O Brasil teve 601 novas mortes registradas em razão do novo coronavírus em 24 horas, mostra levantamento feito pelo consórcio de veículos de imprensa junto às secretarias estaduais de Saúde. Com isso, são 50.659 óbitos pela Covid-19 até este domingo (21) no país. Veja os dados, consolidados às 20h:





 



  • 50.659 mortes; eram 50.058 até as 20h de sábado (20), uma diferença de 601 óbitos


  • 1.086.990 casos confirmados; eram 1.070.139 até a noite de sábado, ou seja, houve 16.851 novos casos



 







 



Os dados divulgados neste domingo (21) foram obtidos após uma parceria inédita entre G1, O Globo, Extra, O Estado de S.Paulo, Folha de S.Paulo e UOL, que passaram a trabalhar de forma colaborativa desde o dia 8 para reunir as informações necessárias nos 26 estados e no Distrito Federal.




O objetivo é que os brasileiros possam saber como está a evolução e o total de óbitos provocados pela Covid-19, além dos números consolidados de casos testados e com resultado positivo para o novo coronavírus.





 



Consórcio de veículos de imprensa




 




A parceria entre os veículos de comunicação foi feita em resposta à decisão do governo Jair Bolsonaro de restringir o acesso a dados sobre a pandemia da Covid-19. Personalidades do mundo político e jurídico, juntamente com entidades representativas de profissionais e da imprensa, elogiaram a iniciativa.

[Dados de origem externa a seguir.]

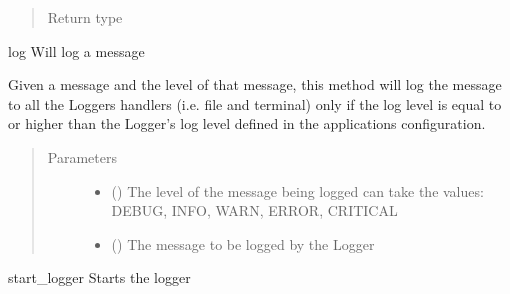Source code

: \documentclass[letterpaper,10pt,english]{sphinxmanual}
\begin{document}
\begin{fulllineitems}
\begin{fulllineitems}
\begin{quote}
\begin{description}
\item[{Return type}] \leavevmode
{}

\end{description}\end{quote}

\end{fulllineitems}


\begin{fulllineitems}
\label{\detokenize{index:config.config_manager.Logger.log}}
log Will log a message

Given a message and the level of that message, this
method will log the message to all the Loggers handlers
(i.e. file and terminal) only if the log level is equal
to or higher than the Logger’s log level defined in the
applications configuration.
\begin{quote}\begin{description}
\item[{Parameters}] \leavevmode\begin{itemize}
\item {} 
 () \textendash{} The level of the message being logged can take the values: DEBUG, INFO, WARN, ERROR, CRITICAL

\item {} 
 () \textendash{} The message to be logged by the Logger

\end{itemize}

\end{description}\end{quote}

\end{fulllineitems}


\begin{fulllineitems}
\label{\detokenize{index:config.config_manager.Logger.start_logger}}
start\_logger Starts the logger


\end{fulllineitems}
\end{fulllineitems}
\end{document}
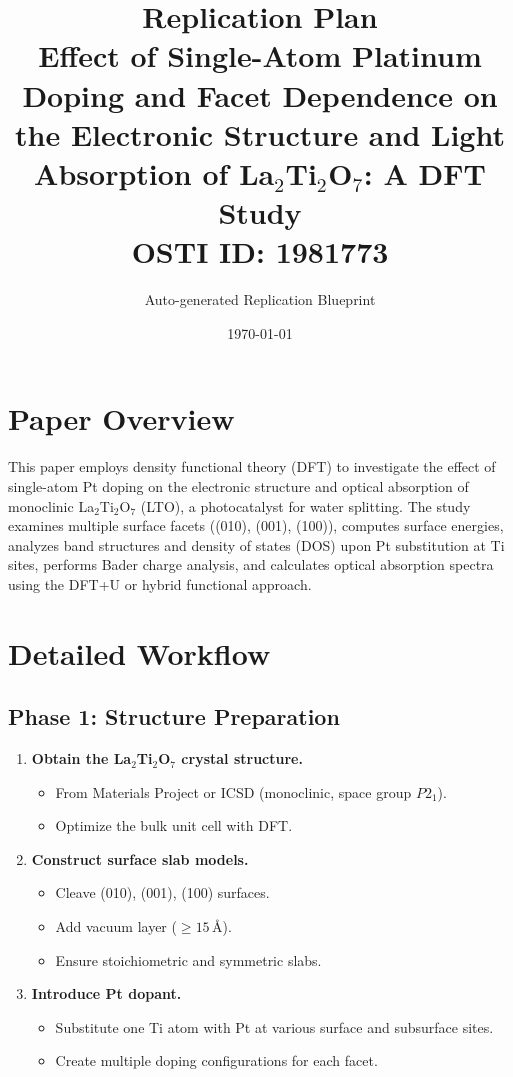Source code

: \documentclass[11pt,a4paper]{article}
\title{\textbf{Replication Plan}\\[0.5em]
\large Effect of Single-Atom Platinum Doping and Facet Dependence on the Electronic Structure and Light Absorption of La$_2$Ti$_2$O$_7$: A DFT Study\\[0.3em]
\normalsize OSTI ID: 1981773}
\author{Auto-generated Replication Blueprint}
\date{\today}
\begin{document}
\maketitle
\tableofcontents
\newpage

\section{Paper Overview}
This paper employs density functional theory (DFT) to investigate the effect of single-atom Pt doping on the electronic structure and optical absorption of monoclinic La$_2$Ti$_2$O$_7$ (LTO), a photocatalyst for water splitting. The study examines multiple surface facets ((010), (001), (100)), computes surface energies, analyzes band structures and density of states (DOS) upon Pt substitution at Ti sites, performs Bader charge analysis, and calculates optical absorption spectra using the DFT+U or hybrid functional approach.

\section{Detailed Workflow}

\subsection{Phase 1: Structure Preparation}
\begin{enumerate}[label=\textbf{1.\arabic*}]
  \item \textbf{Obtain the La$_2$Ti$_2$O$_7$ crystal structure.}
    \begin{itemize}
      \item From Materials Project or ICSD (monoclinic, space group $P2_1$).
      \item Optimize the bulk unit cell with DFT.
    \end{itemize}
  \item \textbf{Construct surface slab models.}
    \begin{itemize}
      \item Cleave (010), (001), (100) surfaces.
      \item Add vacuum layer ($\geq 15$\,\AA).
      \item Ensure stoichiometric and symmetric slabs.
    \end{itemize}
  \item \textbf{Introduce Pt dopant.}
    \begin{itemize}
      \item Substitute one Ti atom with Pt at various surface and subsurface sites.
      \item Create multiple doping configurations for each facet.
    \end{itemize}
\end{enumerate}
\end{document}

Mudanças feitas pelo Ministério da Saúde na publicação de seu balanço da pandemia reduziram por alguns dias a quantidade e a qualidade dos dados. Primeiro, o horário de divulgação, que era às 17h na gestão do ministro Luiz Henrique Mandetta (até 17 de abril), passou para as 19h e depois para as 22h. Isso dificultou ou inviabilizou a publicação dos dados em telejornais e veículos impressos. “Acabou matéria no Jornal Nacional”, disse o presidente Jair Bolsonaro, em tom de deboche, ao comentar a mudança.

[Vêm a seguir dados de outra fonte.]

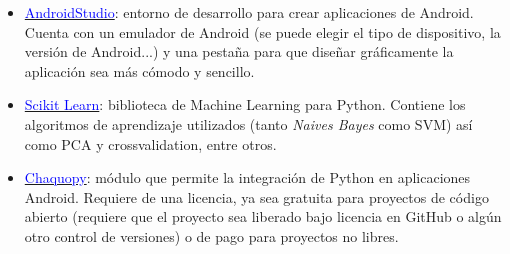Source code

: \begin{itemize}
	\item \href{https://developer.android.com/studio}{\textcolor{blue}{AndroidStudio}}: entorno de desarrollo para crear aplicaciones de Android. Cuenta con un emulador de Android (se puede elegir el tipo de dispositivo, la versión de Android...) y una pestaña para que diseñar gráficamente la aplicación sea más cómodo y sencillo.
	\item \href{https://scikit-learn.org/stable/}{\textcolor{blue}{Scikit Learn}}: biblioteca de Machine Learning para Python. Contiene los algoritmos de aprendizaje utilizados (tanto \textit{Naives Bayes} como SVM) así como PCA  y crossvalidation, entre otros.
	\item \href{https://chaquo.com/chaquopy/}{\textcolor{blue}{Chaquopy}}: módulo que permite la integración de Python en aplicaciones Android. Requiere de una licencia, ya sea gratuita para proyectos de código abierto (requiere que el proyecto sea liberado bajo licencia en GitHub o algún otro control de versiones) o de pago para proyectos no libres.
\end{itemize}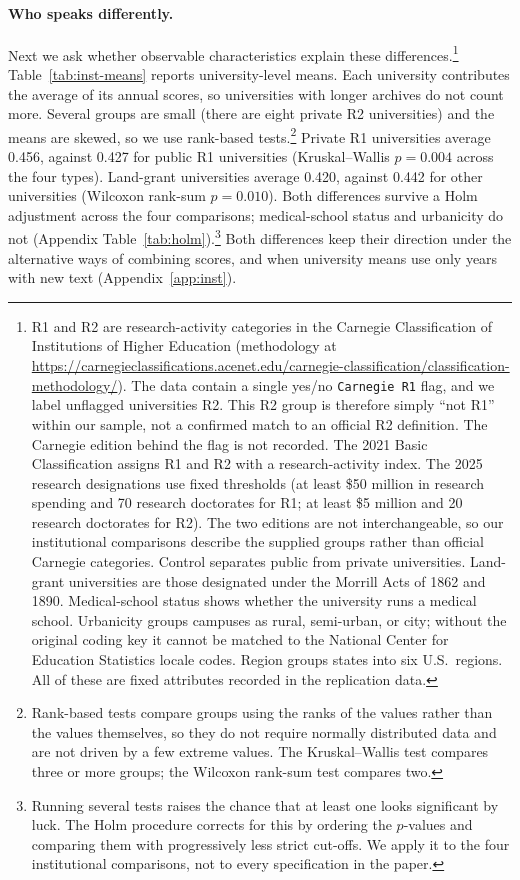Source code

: \documentclass[11pt]{article}
\begin{document}
\paragraph{Who speaks differently.} Next we ask whether observable characteristics explain these differences.\footnote{R1 and R2 are research-activity categories in the Carnegie Classification of Institutions of Higher Education (methodology at \url{https://carnegieclassifications.acenet.edu/carnegie-classification/classification-methodology/}). The data contain a single yes/no \texttt{Carnegie R1} flag, and we label unflagged universities R2. This R2 group is therefore simply ``not R1'' within our sample, not a confirmed match to an official R2 definition. The Carnegie edition behind the flag is not recorded. The 2021 Basic Classification assigns R1 and R2 with a research-activity index. The 2025 research designations use fixed thresholds (at least \$50 million in research spending and 70 research doctorates for R1; at least \$5 million and 20 research doctorates for R2). The two editions are not interchangeable, so our institutional comparisons describe the supplied groups rather than official Carnegie categories. Control separates public from private universities. Land-grant universities are those designated under the Morrill Acts of 1862 and 1890. Medical-school status shows whether the university runs a medical school. Urbanicity groups campuses as rural, semi-urban, or city; without the original coding key it cannot be matched to the National Center for Education Statistics locale codes. Region groups states into six U.S.\ regions. All of these are fixed attributes recorded in the replication data.} Table~\ref{tab:inst-means} reports university-level means. Each university contributes the average of its annual scores, so universities with longer archives do not count more. Several groups are small (there are eight private R2 universities) and the means are skewed, so we use rank-based tests.\footnote{Rank-based tests compare groups using the ranks of the values rather than the values themselves, so they do not require normally distributed data and are not driven by a few extreme values. The Kruskal--Wallis test compares three or more groups; the Wilcoxon rank-sum test compares two.} Private R1 universities average 0.456, against 0.427 for public R1 universities (Kruskal--Wallis $p = 0.004$ across the four types). Land-grant universities average 0.420, against 0.442 for other universities (Wilcoxon rank-sum $p = 0.010$). Both differences survive a Holm adjustment across the four comparisons; medical-school status and urbanicity do not (Appendix Table~\ref{tab:holm}).\footnote{Running several tests raises the chance that at least one looks significant by luck. The Holm procedure corrects for this by ordering the $p$-values and comparing them with progressively less strict cut-offs. We apply it to the four institutional comparisons, not to every specification in the paper.} Both differences keep their direction under the alternative ways of combining scores, and when university means use only years with new text (Appendix~\ref{app:inst}).
\end{document}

A segunda alteração foi de caráter qualitativo. O portal no qual o ministério divulga o número de mortos e contaminados foi retirado do ar na noite da quinta-feira (4). Quando retornou, depois de mais de 19 horas, passou a apresentar apenas informações sobre os casos “novos”, ou seja, registrados no próprio dia. Desapareceram os números consolidados e o histórico da doença desde seu começo. Também foram eliminados do site os links para downloads de dados em formato de tabela, essenciais para análises de pesquisadores e jornalistas, e que alimentavam outras iniciativas de divulgação.



 



Entre os itens que deixaram de ser publicados estão: curva de casos novos por data de notificação e por semana epidemiológica; casos acumulados por data de notificação e por semana epidemiológica; mortes por data de notificação e por semana epidemiológica; e óbitos acumulados por data de notificação e por semana epidemiológica.




No domingo (7), o governo anunciou que voltaria a informar seus balanços sobre a doença. Mas mostrou números conflitantes, divulgados no intervalo de poucas horas.




Apenas na terça (9) o ministério voltou a divulgar os dados completos, obedecendo a ordem do STF.




Neste domingo (21), o órgão publicou um novo balanço. Segundo a pasta, houve 641 novos óbitos e 17.459 novos casos, somando 50.617 mortes e 1.085.038 casos desde o começo da pandemia – números menores que os apurados pelo consórcio.